Jefferson AirplaneRemember Jefferson Airplane?  Remember this?

If you want to get to heaven
Over on the other shore
Stay out of the way of the blood-stained bandit
Oh good shepherd
Feed my sheep” [traditional/Kaukonen]

Now, take a click over to the Nevada Rural Democratic Caucus website and look at the letter from Representative Mark Amodei (R-NV2).  And, what are Representative Amodei’s concerns about the SNAP program?

#1. He believes it “imperative” to be a “good steward” of “taxpayer dollars.”  Any good steward of taxpayer dollars would have recognized by now that for every $1.00 spent on SNAP benefits approximately $1.73 is generated for the U.S. economy.  Sounds like a good ‘bang for the buck’ to me.   If he’d been paying attention since the January 2008 release  of the Moody’s Analytics report by Mark M. Zandi (pdf) he’d have been aware of this.  A GOOD steward should seek ways to make those taxpayer dollars stretch.  Instead, Representative says of the program: “At this rate the CBO predicts by 2022 the SNAP program will be among the highest non-health related federal support programs for low income families.”

Here’s the portion of the CBO Report he chooses to repeat:

“By fiscal year 2022, CBO projects, 34 million people (or about one in 10 U.S. residents) will receive SNAP benefits each month (roughly the same number as in 2009), and SNAP expenditures, at about $73 billion, will be among the highest of all non-health-related federal support programs for low-income households.”

Here’s the part he left out:  (pdf)  Outlays for 2012 are set at $80,993,000.  While program outlays for 2022 are projected as $72,642,000.  Speaking of the actual benefits as a program component we find that the 2012 the cost is $74,849,000 and the projected total benefits cost is $54,912,000.   That’s right — the total program costs were projected to be LOWER  in 2022.

Grab a calculator the arithmetic is easy, if the Moody’s calculations are adopted, that $64,912,000 in benefits could mean $125,280,160 generated in the American economy.   Evidently, Representative isn’t really all that interested in boosting the U.S. economy.

What he gives every appearance of meaning to convey is that the SNAP program is Big Government for Low Income Households … and we can guess what message his constituents will make of that.  Does he presume they will have images of Welfare Queens dancing in their heads?   Perhaps, because here’s more information he omitted:

“In 2010, about three out of four SNAP households included a child, a person age 60 or older, or a disabled person.

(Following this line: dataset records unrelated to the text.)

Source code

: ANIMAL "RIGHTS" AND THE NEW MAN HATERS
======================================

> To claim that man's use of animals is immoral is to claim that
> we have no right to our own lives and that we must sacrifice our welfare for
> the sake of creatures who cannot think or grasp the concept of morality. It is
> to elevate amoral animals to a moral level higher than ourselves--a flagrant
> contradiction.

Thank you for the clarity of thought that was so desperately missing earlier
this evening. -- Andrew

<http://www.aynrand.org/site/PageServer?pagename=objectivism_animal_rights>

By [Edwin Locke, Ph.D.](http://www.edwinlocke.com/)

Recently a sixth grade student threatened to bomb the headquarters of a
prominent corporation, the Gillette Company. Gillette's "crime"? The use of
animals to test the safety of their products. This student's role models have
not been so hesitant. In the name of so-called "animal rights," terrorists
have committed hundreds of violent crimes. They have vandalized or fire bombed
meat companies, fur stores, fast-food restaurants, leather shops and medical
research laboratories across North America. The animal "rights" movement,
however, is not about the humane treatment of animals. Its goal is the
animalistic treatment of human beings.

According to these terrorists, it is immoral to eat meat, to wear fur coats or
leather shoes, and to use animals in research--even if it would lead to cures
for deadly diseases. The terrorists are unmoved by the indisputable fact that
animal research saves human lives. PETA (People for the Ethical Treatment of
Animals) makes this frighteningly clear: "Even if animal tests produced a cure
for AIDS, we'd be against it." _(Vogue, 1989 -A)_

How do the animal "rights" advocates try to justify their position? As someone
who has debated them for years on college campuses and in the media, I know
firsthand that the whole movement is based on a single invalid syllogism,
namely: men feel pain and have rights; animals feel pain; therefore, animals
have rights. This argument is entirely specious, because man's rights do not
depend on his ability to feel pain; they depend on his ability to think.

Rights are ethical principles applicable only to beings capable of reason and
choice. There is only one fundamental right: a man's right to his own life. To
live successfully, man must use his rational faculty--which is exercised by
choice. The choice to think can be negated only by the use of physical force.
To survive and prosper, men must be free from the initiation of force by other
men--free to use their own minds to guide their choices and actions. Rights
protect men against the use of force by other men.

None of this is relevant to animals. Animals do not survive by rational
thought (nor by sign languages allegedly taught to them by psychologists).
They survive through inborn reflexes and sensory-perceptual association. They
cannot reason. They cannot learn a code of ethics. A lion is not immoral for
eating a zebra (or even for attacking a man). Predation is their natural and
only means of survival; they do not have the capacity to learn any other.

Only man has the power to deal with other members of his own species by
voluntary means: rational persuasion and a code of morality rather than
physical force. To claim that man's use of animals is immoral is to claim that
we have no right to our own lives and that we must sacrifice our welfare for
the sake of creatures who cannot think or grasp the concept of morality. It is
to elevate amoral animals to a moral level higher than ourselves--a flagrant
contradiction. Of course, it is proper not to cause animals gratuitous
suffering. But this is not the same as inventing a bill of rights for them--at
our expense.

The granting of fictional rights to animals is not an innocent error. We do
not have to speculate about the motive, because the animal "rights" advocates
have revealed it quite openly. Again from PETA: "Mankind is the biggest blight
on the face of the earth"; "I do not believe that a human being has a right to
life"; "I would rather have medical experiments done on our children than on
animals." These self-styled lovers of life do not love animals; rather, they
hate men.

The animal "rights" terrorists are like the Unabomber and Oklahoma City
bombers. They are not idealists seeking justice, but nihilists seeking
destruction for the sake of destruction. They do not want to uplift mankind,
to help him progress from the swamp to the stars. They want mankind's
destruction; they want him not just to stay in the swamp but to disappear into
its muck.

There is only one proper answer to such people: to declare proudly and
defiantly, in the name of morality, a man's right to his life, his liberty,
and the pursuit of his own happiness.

Most people who received SNAP benefits lived in households with very low income, about $8,800 per year on average in that year. The average monthly SNAP benefit per household was $287, or $4.30 per person per day. On average, SNAP benefits boosted gross monthly income by 39 percent for all participating households and by 45 percent for households with children.” [CBO] (emphasis added)

Not only do the House Republicans want to slash some $39 billion out of the SNAP program, they’re doing at a time when the commodities markets are predicting about a 3% to 4% increases in grocery prices in the next year. [Navigator] And, allow me to beat this horse one more time:  Most grocery stores operate on a profit margin ranging from 1% to 4% per year.  Now, take the 10% of their receipts which come from SNAP benefit redemptions out of their calculations and see how good the GOP is at “helping small businesses.”

There’s no way to be a “good steward” of those sacred tax dollars and advocate cutting a program which boosts the economy at the same time.   There’s no way to argue that cutting a program benefits us when the result is lower revenues for retailers, who must then pass on cost increases to middle class customers.   No, in this instance it is not rationale to look for “reasonable ways to cut costs to federal programs, including SNAP.” (Amodei)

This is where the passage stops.